The absence of education or investment in police officers can only explain a small portion of the issue. The most important reason for why Brazilian police are operating as they are and seem to be waging an unending war on the poor is because the police were made to fight for the poor.
In the past, police forces were first established in Brazil like the police force within the United States – not to protect the public as we know it today, but rather to restrict, intimidate and control slaves.
Brazil’s first favelas were established during the late 19th century in Rio de Janeiro and they increased exponentially following the end of slavery. As time passed, people fleeing wars joined the slaves of the past along with their families in the communities. Then, similar favelas began to develop and spread to different parts of the nation.
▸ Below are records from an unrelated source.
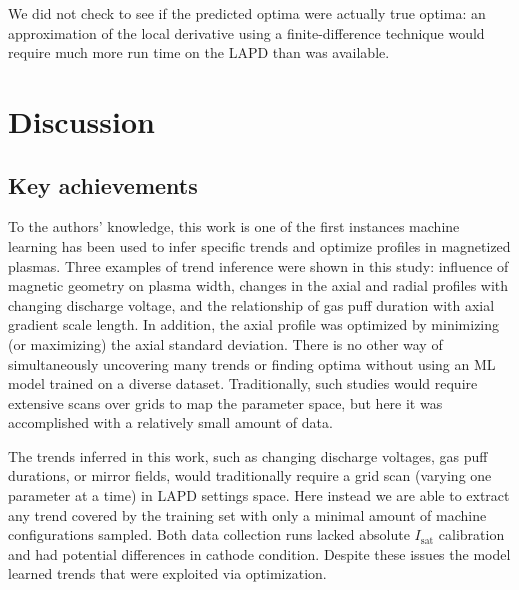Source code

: We did not check to see if the predicted optima were actually true optima: an approximation of the local derivative using a finite-difference technique would require much more run time on the LAPD than was available. 

\section{Discussion}
\label{sec:isat-predict_discussion}

\subsection{Key achievements}

To the authors' knowledge, this work is one of the first instances machine learning has been used to infer specific trends and optimize profiles in magnetized plasmas. Three examples of trend inference were shown in this study: influence of magnetic geometry on plasma width, changes in the axial and radial profiles with changing discharge voltage, and the relationship of gas puff duration with axial gradient scale length. In addition, the axial profile was optimized by minimizing (or maximizing) the axial standard deviation. There is no other way of simultaneously uncovering many trends or finding optima without using an ML model trained on a diverse dataset. Traditionally, such studies would require extensive scans over grids to map the parameter space, but here it was accomplished with a relatively small amount of data.


The trends inferred in this work, such as changing discharge voltages, gas puff durations, or mirror fields, would traditionally require a grid scan (varying one parameter at a time) in LAPD settings space. Here instead we are able to extract any trend covered by the training set with only a minimal amount of machine configurations sampled. Both data collection runs lacked absolute $I_\text{sat}$ calibration and had potential differences in cathode condition. Despite these issues the model learned trends that were exploited via optimization. 


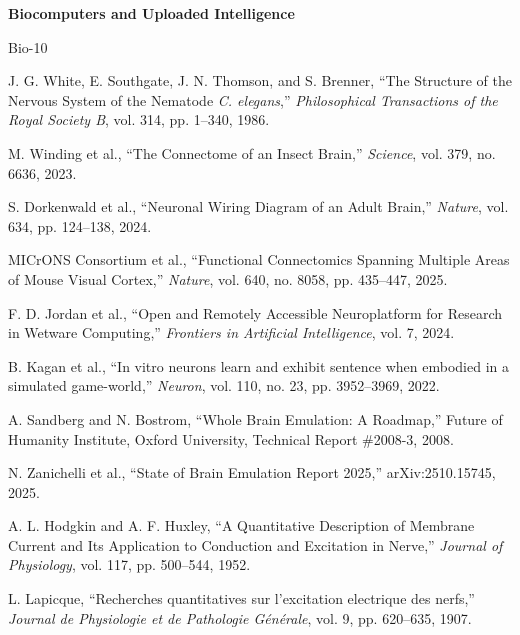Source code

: \documentclass[12pt, a4paper]{article}
\begin{document}
{\noindent\bfseries Biocomputers and Uploaded Intelligence}\par\smallskip
\begin{thebibliography}{Bio-10}

 J. G. White, E. Southgate, J. N. Thomson, and S. Brenner, ``The Structure
    of the Nervous System of the Nematode \textit{C. elegans},'' \textit{Philosophical Transactions
    of the Royal Society B}, vol. 314, pp. 1--340, 1986.

 M. Winding et al., ``The Connectome of an Insect Brain,'' \textit{Science},
    vol. 379, no. 6636, 2023.

 S. Dorkenwald et al., ``Neuronal Wiring Diagram of an Adult Brain,''
    \textit{Nature}, vol. 634, pp. 124--138, 2024.

 MICrONS Consortium et al., ``Functional Connectomics Spanning Multiple Areas
    of Mouse Visual Cortex,'' \textit{Nature}, vol. 640, no. 8058, pp. 435--447, 2025.

 F. D. Jordan et al., ``Open and Remotely Accessible Neuroplatform for
    Research in Wetware Computing,'' \textit{Frontiers in Artificial Intelligence}, vol. 7, 2024.

 B. Kagan et al., ``In vitro neurons learn and exhibit sentence when embodied
    in a simulated game-world,'' \textit{Neuron}, vol. 110, no. 23, pp. 3952--3969, 2022.

 A. Sandberg and N. Bostrom, ``Whole Brain Emulation: A Roadmap,'' Future of
    Humanity Institute, Oxford University, Technical Report \#2008-3, 2008.

 N. Zanichelli et al., ``State of Brain Emulation Report 2025,''
    arXiv:2510.15745, 2025.

 A. L. Hodgkin and A. F. Huxley, ``A Quantitative Description of Membrane
    Current and Its Application to Conduction and Excitation in Nerve,'' \textit{Journal of
    Physiology}, vol. 117, pp. 500--544, 1952.

 L. Lapicque, ``Recherches quantitatives sur l'excitation electrique des
    nerfs,'' \textit{Journal de Physiologie et de Pathologie G\'{e}n\'{e}rale}, vol. 9,
    pp. 620--635, 1907.

\end{thebibliography}
\end{document}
Police forces were able to guard the elite’s homes and lifestyles, and from the dangers of “plebs” from the very beginning, quickly focused their attention on favelas.
David Nemer, assistant professor of media studies at the University of Virginia, wrote in his book Technology of the Oppressed: Inequity and the Digital Mundane in Favelas of Brazil that “prejudice has been documented since the beginning of hillside settlements [which] came to be seen as a place of dangerous and marginal people.”
The Brazilian elite has long seen the favela as an area that must control, as a space in which the poor are required to live and be monitored. Police, being protectors of the same elites were entrusted with the responsibility to ensure that the favelas were kept under control by imposing the use of violence, intimidation, and abuse. In words of Cecilia Oliveira, a journalist with a specialization in public security described to me “Police brutality is linked to many factors in the construction of Brazilian society and to the fact that Brazil has not cleared up its history: from slavery to dictatorship.”
In the present, the tradition of policing favelas – and, in general, the poor with violence persists mainly because of the lack of law enforcement to stop poor performance or violations by police officers. “The Public Prosecutor’s Office does not fulfill its function of overseeing police activity, the judiciary does not fulfill its function of protecting victims of abuse who resort to the courts, and the state government does not regulate its agents,” Oliveira declares. “It is a complete system that permits the police to operate as they are. People’s lives Black and poor people is an opportunity for those who offer cheap solutions to a complicated issue.”
The Brazilian police force is causing terror in the favelas and murdering vulnerable Black citizens at traffic stops due to what they were made to do, and also because they’re not educated, equipped, or encouraged to protect the community in any manner.
In Brazil, the bloody battle against vulnerable and poor people will never end until the ruling class is able to change the security system of the country and establish police forces that are ready and capable of truly safeguarding rather than terrorizing the people. With Bolsonaro and his followers in power, it’s likely that the police violence within the favelas is going to be on the rise in the near future, and we’ll witness numerous more police murders, similar to that of Santos.